Saarbrücken : Hier wuchs aus der Krise ein (Theater-)Glück

Das Festival Primeurs musste wegen der Corona-Maßnahmen im November abgesagt werden.  Aber die Verantwortlichen beim Staatstheater machten das Beste draus. Das Festival für französische Gegenwarts-Dramatik ging online – und hier passte das tatsächlich mal richtig gut.

In jeder Krise liegt auch eine Chance, die Verantwortlichen von Primeurs haben sie genutzt: Indem sie das Festival für frankophone Gegenwartsdramatik als Digital-Version Stück für Stück ins Netz stellten.

Normalerweise wäre das Festival in nur vier Tagen im November vorbei gewesen, doch so konnte man seine Theaterstücke über einen viel längeren Zeitraum von mehreren Wochen anschauen. Darin sieht auch Staatstheater-Dramaturgin Bettina Schuster-Gäb das Positive.

„Wutströme – Outrages ordinaires“ von Julie Gilbert etwa, das als fünfte und letzte verfilmte Bühnenlesung am 1. Januar online freigeschaltet wurde, es ist mit allen anderen noch bis Freitag über die Webseite des Festivals zugänglich. Die aus der Schweiz stammende Kosmopolitin Gilbert gibt in „Wutströme“ Flüchtlingen das Wort. Sprachmächtig, mit einer großen Wucht hebt das wie alle Primeurs-Beiträge im Original auf Französisch verfasste Stück an und reißt einen – auch durch die Bildschirm-Scheibe – mit.

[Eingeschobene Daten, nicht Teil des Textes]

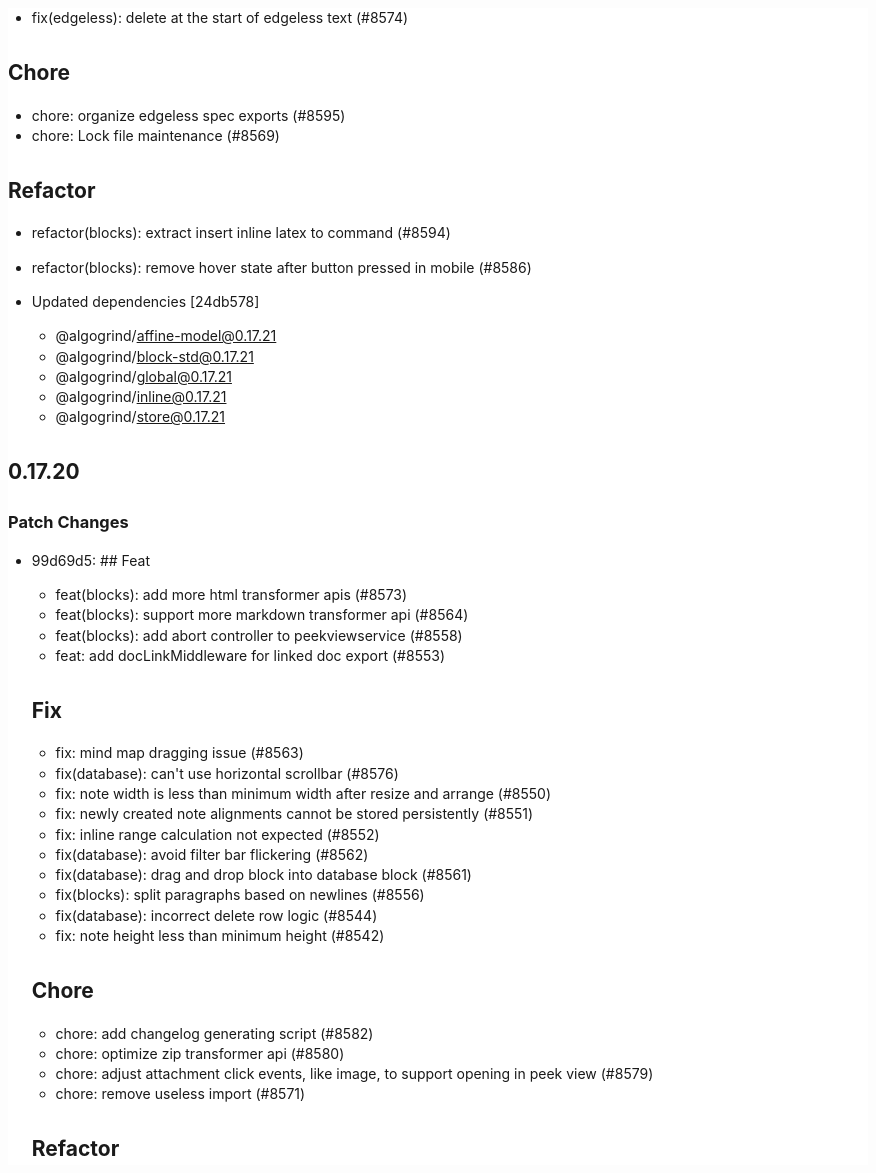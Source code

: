   - fix(edgeless): delete at the start of edgeless text (#8574)

  ## Chore

  - chore: organize edgeless spec exports (#8595)
  - chore: Lock file maintenance (#8569)

  ## Refactor

  - refactor(blocks): extract insert inline latex to command (#8594)
  - refactor(blocks): remove hover state after button pressed in mobile (#8586)

- Updated dependencies [24db578]
  - @algogrind/affine-model@0.17.21
  - @algogrind/block-std@0.17.21
  - @algogrind/global@0.17.21
  - @algogrind/inline@0.17.21
  - @algogrind/store@0.17.21

## 0.17.20

### Patch Changes

- 99d69d5: ## Feat

  - feat(blocks): add more html transformer apis (#8573)
  - feat(blocks): support more markdown transformer api (#8564)
  - feat(blocks): add abort controller to peekviewservice (#8558)
  - feat: add docLinkMiddleware for linked doc export (#8553)

  ## Fix

  - fix: mind map dragging issue (#8563)
  - fix(database): can't use horizontal scrollbar (#8576)
  - fix: note width is less than minimum width after resize and arrange (#8550)
  - fix: newly created note alignments cannot be stored persistently (#8551)
  - fix: inline range calculation not expected (#8552)
  - fix(database): avoid filter bar flickering (#8562)
  - fix(database): drag and drop block into database block (#8561)
  - fix(blocks): split paragraphs based on newlines (#8556)
  - fix(database): incorrect delete row logic (#8544)
  - fix: note height less than minimum height (#8542)

  ## Chore

  - chore: add changelog generating script (#8582)
  - chore: optimize zip transformer api (#8580)
  - chore: adjust attachment click events, like image, to support opening in peek view (#8579)
  - chore: remove useless import (#8571)

  ## Refactor
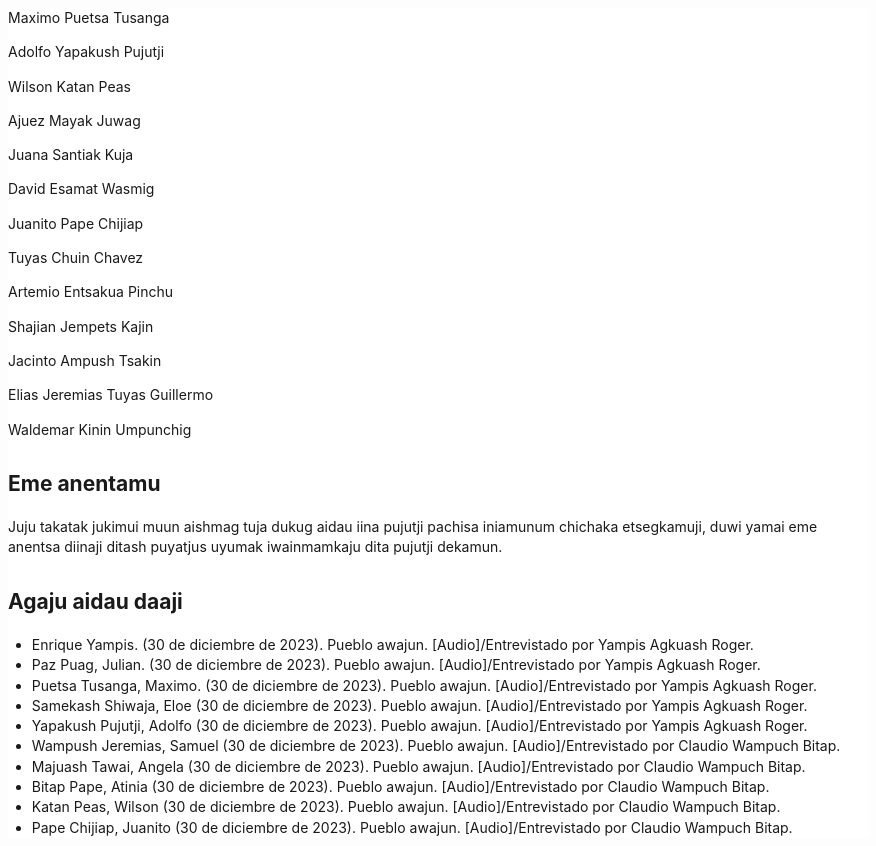 

Maximo Puetsa Tusanga

Adolfo Yapakush Pujutji



Wilson Katan Peas





Ajuez Mayak Juwag



Juana Santiak Kuja



David Esamat Wasmig



Juanito Pape Chijiap



Tuyas Chuin Chavez



Artemio Entsakua Pinchu



Shajian Jempets Kajin



Jacinto Ampush Tsakin

Elias Jeremias Tuyas Guillermo



Waldemar Kinin Umpunchig



## Eme anentamu

Juju takatak jukimui muun aishmag tuja dukug aidau iina pujutji  pachisa iniamunum chichaka etsegkamuji, duwi yamai eme anentsa diinaji ditash puyatjus uyumak iwainmamkaju dita pujutji dekamun.

## Agaju aidau daaji

- Enrique Yampis. (30 de diciembre de 2023). Pueblo awajun. [Audio]/Entrevistado por Yampis Agkuash Roger.
- Paz Puag, Julian. (30 de diciembre de 2023). Pueblo awajun. [Audio]/Entrevistado por Yampis Agkuash Roger.
- Puetsa Tusanga, Maximo. (30 de diciembre de 2023). Pueblo awajun. [Audio]/Entrevistado por Yampis Agkuash Roger.
- Samekash Shiwaja, Eloe (30 de diciembre de 2023). Pueblo awajun. [Audio]/Entrevistado por Yampis Agkuash Roger.
- Yapakush Pujutji, Adolfo (30 de diciembre de 2023). Pueblo awajun. [Audio]/Entrevistado por Yampis Agkuash Roger.
- Wampush Jeremias, Samuel (30 de diciembre de 2023). Pueblo awajun. [Audio]/Entrevistado por Claudio Wampuch Bitap.
- Majuash Tawai, Angela (30 de diciembre de 2023). Pueblo awajun. [Audio]/Entrevistado por Claudio Wampuch Bitap.
- Bitap Pape, Atinia (30 de diciembre de 2023). Pueblo awajun. [Audio]/Entrevistado por Claudio Wampuch Bitap.
- Katan Peas, Wilson (30 de diciembre de 2023). Pueblo awajun. [Audio]/Entrevistado por Claudio Wampuch Bitap.
- Pape Chijiap, Juanito (30 de diciembre de 2023). Pueblo awajun. [Audio]/Entrevistado por Claudio Wampuch Bitap.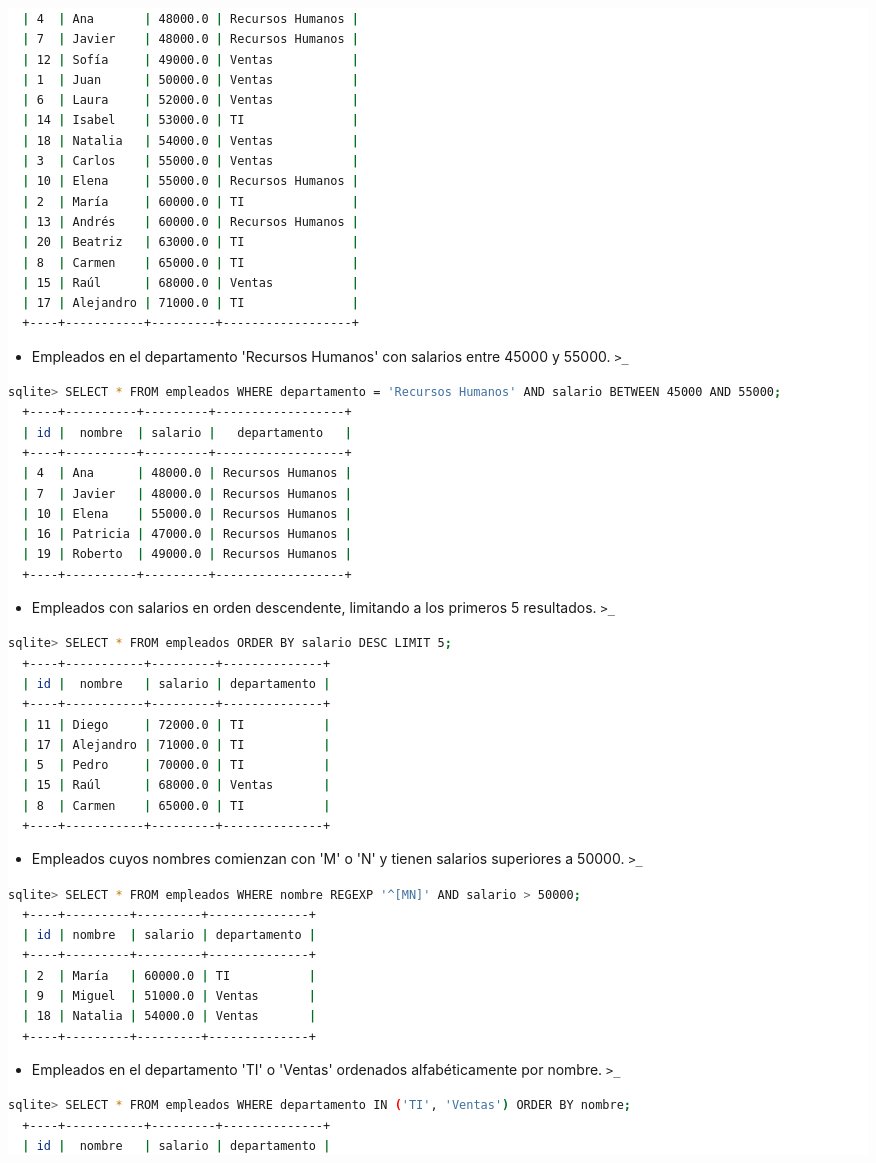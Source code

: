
   ```sh
    | 4  | Ana       | 48000.0 | Recursos Humanos |
    | 7  | Javier    | 48000.0 | Recursos Humanos |
    | 12 | Sofía     | 49000.0 | Ventas           |
    | 1  | Juan      | 50000.0 | Ventas           |
    | 6  | Laura     | 52000.0 | Ventas           |
    | 14 | Isabel    | 53000.0 | TI               |
    | 18 | Natalia   | 54000.0 | Ventas           |
    | 3  | Carlos    | 55000.0 | Ventas           |
    | 10 | Elena     | 55000.0 | Recursos Humanos |
    | 2  | María     | 60000.0 | TI               |
    | 13 | Andrés    | 60000.0 | Recursos Humanos |
    | 20 | Beatriz   | 63000.0 | TI               |
    | 8  | Carmen    | 65000.0 | TI               |
    | 15 | Raúl      | 68000.0 | Ventas           |
    | 17 | Alejandro | 71000.0 | TI               |
    +----+-----------+---------+------------------+
  ```
  - Empleados en el departamento 'Recursos Humanos' con salarios entre 45000 y 55000.
  `>_`
  ```sh
  sqlite> SELECT * FROM empleados WHERE departamento = 'Recursos Humanos' AND salario BETWEEN 45000 AND 55000;
    +----+----------+---------+------------------+
    | id |  nombre  | salario |   departamento   |
    +----+----------+---------+------------------+
    | 4  | Ana      | 48000.0 | Recursos Humanos |
    | 7  | Javier   | 48000.0 | Recursos Humanos |
    | 10 | Elena    | 55000.0 | Recursos Humanos |
    | 16 | Patricia | 47000.0 | Recursos Humanos |
    | 19 | Roberto  | 49000.0 | Recursos Humanos |
    +----+----------+---------+------------------+
  ```
  - Empleados con salarios en orden descendente, limitando a los primeros 5 resultados.
  `>_`
  ```sh
  sqlite> SELECT * FROM empleados ORDER BY salario DESC LIMIT 5;
    +----+-----------+---------+--------------+
    | id |  nombre   | salario | departamento |
    +----+-----------+---------+--------------+
    | 11 | Diego     | 72000.0 | TI           |
    | 17 | Alejandro | 71000.0 | TI           |
    | 5  | Pedro     | 70000.0 | TI           |
    | 15 | Raúl      | 68000.0 | Ventas       |
    | 8  | Carmen    | 65000.0 | TI           |
    +----+-----------+---------+--------------+
  ```
  - Empleados cuyos nombres comienzan con 'M' o 'N' y tienen salarios superiores a 50000.
  `>_`
  ```sh
  sqlite> SELECT * FROM empleados WHERE nombre REGEXP '^[MN]' AND salario > 50000;
    +----+---------+---------+--------------+
    | id | nombre  | salario | departamento |
    +----+---------+---------+--------------+
    | 2  | María   | 60000.0 | TI           |
    | 9  | Miguel  | 51000.0 | Ventas       |
    | 18 | Natalia | 54000.0 | Ventas       |
    +----+---------+---------+--------------+
  ```
  - Empleados en el departamento 'TI' o 'Ventas' ordenados alfabéticamente por nombre.
  `>_`
  ```sh
  sqlite> SELECT * FROM empleados WHERE departamento IN ('TI', 'Ventas') ORDER BY nombre;
    +----+-----------+---------+--------------+
    | id |  nombre   | salario | departamento |
  ```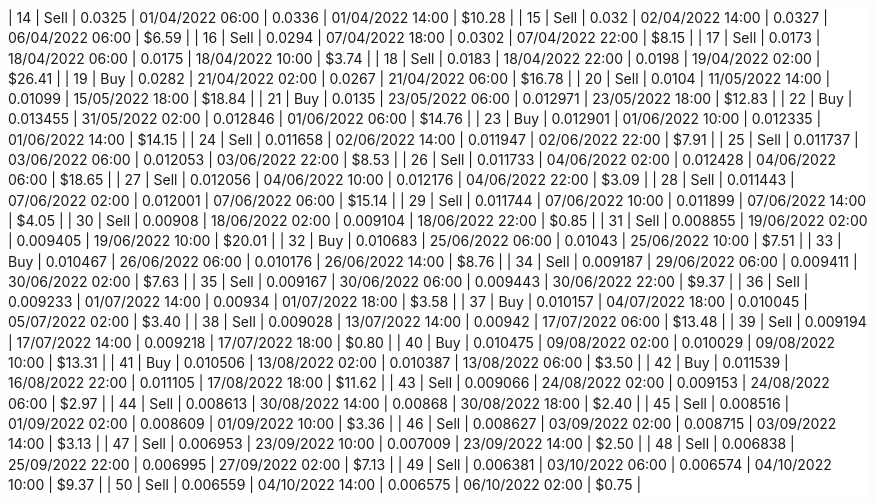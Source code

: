 | 14 | Sell | 0.0325 | 01/04/2022 06:00 | 0.0336 | 01/04/2022 14:00 | $10.28 |
| 15 | Sell | 0.032 | 02/04/2022 14:00 | 0.0327 | 06/04/2022 06:00 | $6.59 |
| 16 | Sell | 0.0294 | 07/04/2022 18:00 | 0.0302 | 07/04/2022 22:00 | $8.15 |
| 17 | Sell | 0.0173 | 18/04/2022 06:00 | 0.0175 | 18/04/2022 10:00 | $3.74 |
| 18 | Sell | 0.0183 | 18/04/2022 22:00 | 0.0198 | 19/04/2022 02:00 | $26.41 |
| 19 | Buy | 0.0282 | 21/04/2022 02:00 | 0.0267 | 21/04/2022 06:00 | $16.78 |
| 20 | Sell | 0.0104 | 11/05/2022 14:00 | 0.01099 | 15/05/2022 18:00 | $18.84 |
| 21 | Buy | 0.0135 | 23/05/2022 06:00 | 0.012971 | 23/05/2022 18:00 | $12.83 |
| 22 | Buy | 0.013455 | 31/05/2022 02:00 | 0.012846 | 01/06/2022 06:00 | $14.76 |
| 23 | Buy | 0.012901 | 01/06/2022 10:00 | 0.012335 | 01/06/2022 14:00 | $14.15 |
| 24 | Sell | 0.011658 | 02/06/2022 14:00 | 0.011947 | 02/06/2022 22:00 | $7.91 |
| 25 | Sell | 0.011737 | 03/06/2022 06:00 | 0.012053 | 03/06/2022 22:00 | $8.53 |
| 26 | Sell | 0.011733 | 04/06/2022 02:00 | 0.012428 | 04/06/2022 06:00 | $18.65 |
| 27 | Sell | 0.012056 | 04/06/2022 10:00 | 0.012176 | 04/06/2022 22:00 | $3.09 |
| 28 | Sell | 0.011443 | 07/06/2022 02:00 | 0.012001 | 07/06/2022 06:00 | $15.14 |
| 29 | Sell | 0.011744 | 07/06/2022 10:00 | 0.011899 | 07/06/2022 14:00 | $4.05 |
| 30 | Sell | 0.00908 | 18/06/2022 02:00 | 0.009104 | 18/06/2022 22:00 | $0.85 |
| 31 | Sell | 0.008855 | 19/06/2022 02:00 | 0.009405 | 19/06/2022 10:00 | $20.01 |
| 32 | Buy | 0.010683 | 25/06/2022 06:00 | 0.01043 | 25/06/2022 10:00 | $7.51 |
| 33 | Buy | 0.010467 | 26/06/2022 06:00 | 0.010176 | 26/06/2022 14:00 | $8.76 |
| 34 | Sell | 0.009187 | 29/06/2022 06:00 | 0.009411 | 30/06/2022 02:00 | $7.63 |
| 35 | Sell | 0.009167 | 30/06/2022 06:00 | 0.009443 | 30/06/2022 22:00 | $9.37 |
| 36 | Sell | 0.009233 | 01/07/2022 14:00 | 0.00934 | 01/07/2022 18:00 | $3.58 |
| 37 | Buy | 0.010157 | 04/07/2022 18:00 | 0.010045 | 05/07/2022 02:00 | $3.40 |
| 38 | Sell | 0.009028 | 13/07/2022 14:00 | 0.00942 | 17/07/2022 06:00 | $13.48 |
| 39 | Sell | 0.009194 | 17/07/2022 14:00 | 0.009218 | 17/07/2022 18:00 | $0.80 |
| 40 | Buy | 0.010475 | 09/08/2022 02:00 | 0.010029 | 09/08/2022 10:00 | $13.31 |
| 41 | Buy | 0.010506 | 13/08/2022 02:00 | 0.010387 | 13/08/2022 06:00 | $3.50 |
| 42 | Buy | 0.011539 | 16/08/2022 22:00 | 0.011105 | 17/08/2022 18:00 | $11.62 |
| 43 | Sell | 0.009066 | 24/08/2022 02:00 | 0.009153 | 24/08/2022 06:00 | $2.97 |
| 44 | Sell | 0.008613 | 30/08/2022 14:00 | 0.00868 | 30/08/2022 18:00 | $2.40 |
| 45 | Sell | 0.008516 | 01/09/2022 02:00 | 0.008609 | 01/09/2022 10:00 | $3.36 |
| 46 | Sell | 0.008627 | 03/09/2022 02:00 | 0.008715 | 03/09/2022 14:00 | $3.13 |
| 47 | Sell | 0.006953 | 23/09/2022 10:00 | 0.007009 | 23/09/2022 14:00 | $2.50 |
| 48 | Sell | 0.006838 | 25/09/2022 22:00 | 0.006995 | 27/09/2022 02:00 | $7.13 |
| 49 | Sell | 0.006381 | 03/10/2022 06:00 | 0.006574 | 04/10/2022 10:00 | $9.37 |
| 50 | Sell | 0.006559 | 04/10/2022 14:00 | 0.006575 | 06/10/2022 02:00 | $0.75 |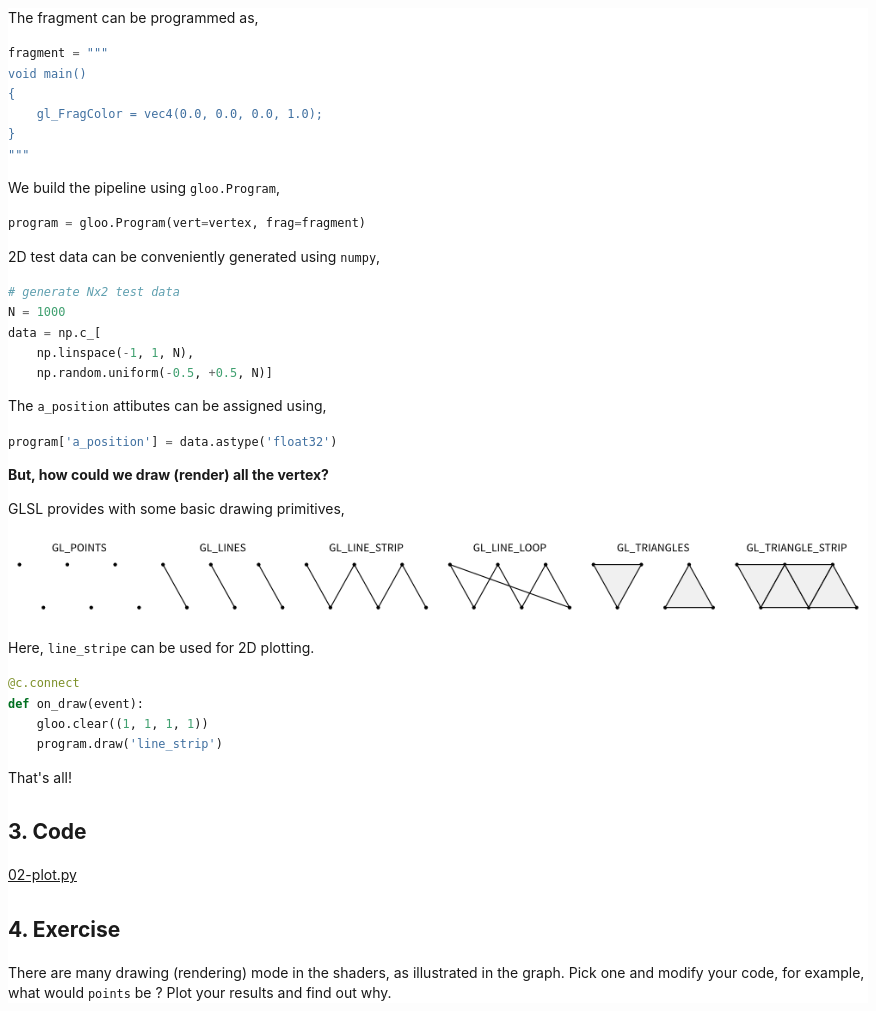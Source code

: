 The fragment can be programmed as,
```python
fragment = """
void main()
{
    gl_FragColor = vec4(0.0, 0.0, 0.0, 1.0);
}
"""
```

We build the pipeline using `gloo.Program`,
```python
program = gloo.Program(vert=vertex, frag=fragment)
```

2D test data can be conveniently generated using `numpy`,
```python
# generate Nx2 test data
N = 1000
data = np.c_[
    np.linspace(-1, 1, N),
    np.random.uniform(-0.5, +0.5, N)]
```
The `a_position` attibutes can be assigned using,
```python
program['a_position'] = data.astype('float32')
```

**But, how could we draw (render) all the vertex?**

GLSL provides with some basic drawing primitives,

![gl-primitivies](figs/gl-primitives.png)

Here, `line_stripe` can be used for 2D plotting.
```python
@c.connect
def on_draw(event):
    gloo.clear((1, 1, 1, 1))
    program.draw('line_strip')
```

That's all!

## 3. Code

[02-plot.py](examples/02-plot.py)

## 4. Exercise

There are many drawing (rendering) mode in the shaders, as illustrated in the graph. Pick one and modify your code, for example, what would `points` be ? Plot your results and find out why.
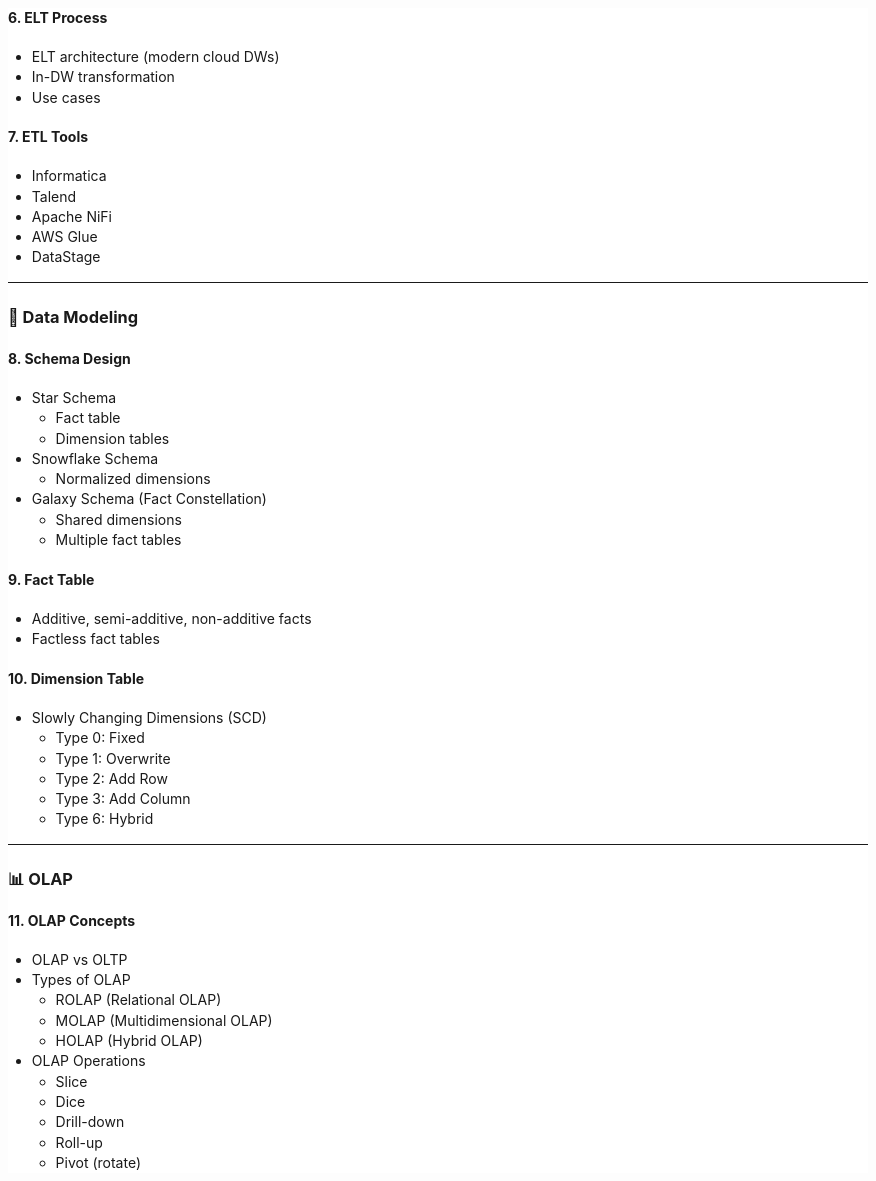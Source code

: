 #### 6. **ELT Process**
- ELT architecture (modern cloud DWs)
- In-DW transformation
- Use cases

#### 7. **ETL Tools**
- Informatica
- Talend
- Apache NiFi
- AWS Glue
- DataStage

---

### 🧱 Data Modeling

#### 8. **Schema Design**
- Star Schema
  - Fact table
  - Dimension tables
- Snowflake Schema
  - Normalized dimensions
- Galaxy Schema (Fact Constellation)
  - Shared dimensions
  - Multiple fact tables

#### 9. **Fact Table**
- Additive, semi-additive, non-additive facts
- Factless fact tables

#### 10. **Dimension Table**
- Slowly Changing Dimensions (SCD)
  - Type 0: Fixed
  - Type 1: Overwrite
  - Type 2: Add Row
  - Type 3: Add Column
  - Type 6: Hybrid

---

### 📊 OLAP

#### 11. **OLAP Concepts**
- OLAP vs OLTP
- Types of OLAP
  - ROLAP (Relational OLAP)
  - MOLAP (Multidimensional OLAP)
  - HOLAP (Hybrid OLAP)
- OLAP Operations
  - Slice
  - Dice
  - Drill-down
  - Roll-up
  - Pivot (rotate)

„Wutströme ist schon von 2010, damals wollte es kein Theater bringen, heute wollen es alle“, sagt Schuster-Gäb. Einen Schauspieler, eine Schauspielerin und einen Perkussionisten mit seinem üppigen Instrumentenpark sieht man in der gefilmten Fassung auf der ansonsten leeren Bühne.

Genau so hätte man sich die szenische Lesung auch bei einer normalen Festivalausgabe vorstellen können. Da drängt sich die Frage auf: Was war für die Schauspieler und Regieteams diesmal anders? Was machten sie anders, damit die szenische Lesung auch als Film gut rüberkommt?

Man habe etwa einen Künstler beauftragt, der für alle Primeurs-Produktionen des Staatstheaters die Videoregie innehatte, erklärt die Dramaturgin. Gregory Skylar sei selbst ein Theaterregisseur, der das Medium Film sehr oft im Theater verwende.

Darüber hinaus gab es natürlich für jedes Stück einen eigenen Regisseur oder eine Regisseurin. Theaterregie und Videoregie hätten sich stets zusammengesetzt und besprochen, welche Wirkung man erzielen wolle und dementsprechend die Kamera eingesetzt.

Entstanden seien so etwa zwei „bühnentreue“ Aufzeichnungen, sagt Schuster -Gäb. Das bedeute, beim „Manifest der jungen Frau“ von Olivier Choinière und bei „Wutströme“ habe man bewusst die Bühnensituation präsent gehalten und die Bühne eben nicht kaschiert.

Bei „Phantomscherz“, einer Zukunftsdystopie von Tiphaine Raffier, wiederum sei dem Team von vornherein klar gewesen, dass man verschiedene „mediale Ebenen“ brauche, um das Stück zu durchdringen. Dort wurde, so Schuster-Gäb, viel filmischer, zum Beispiel bei Verhörsituationen mit Close-ups gearbeitet.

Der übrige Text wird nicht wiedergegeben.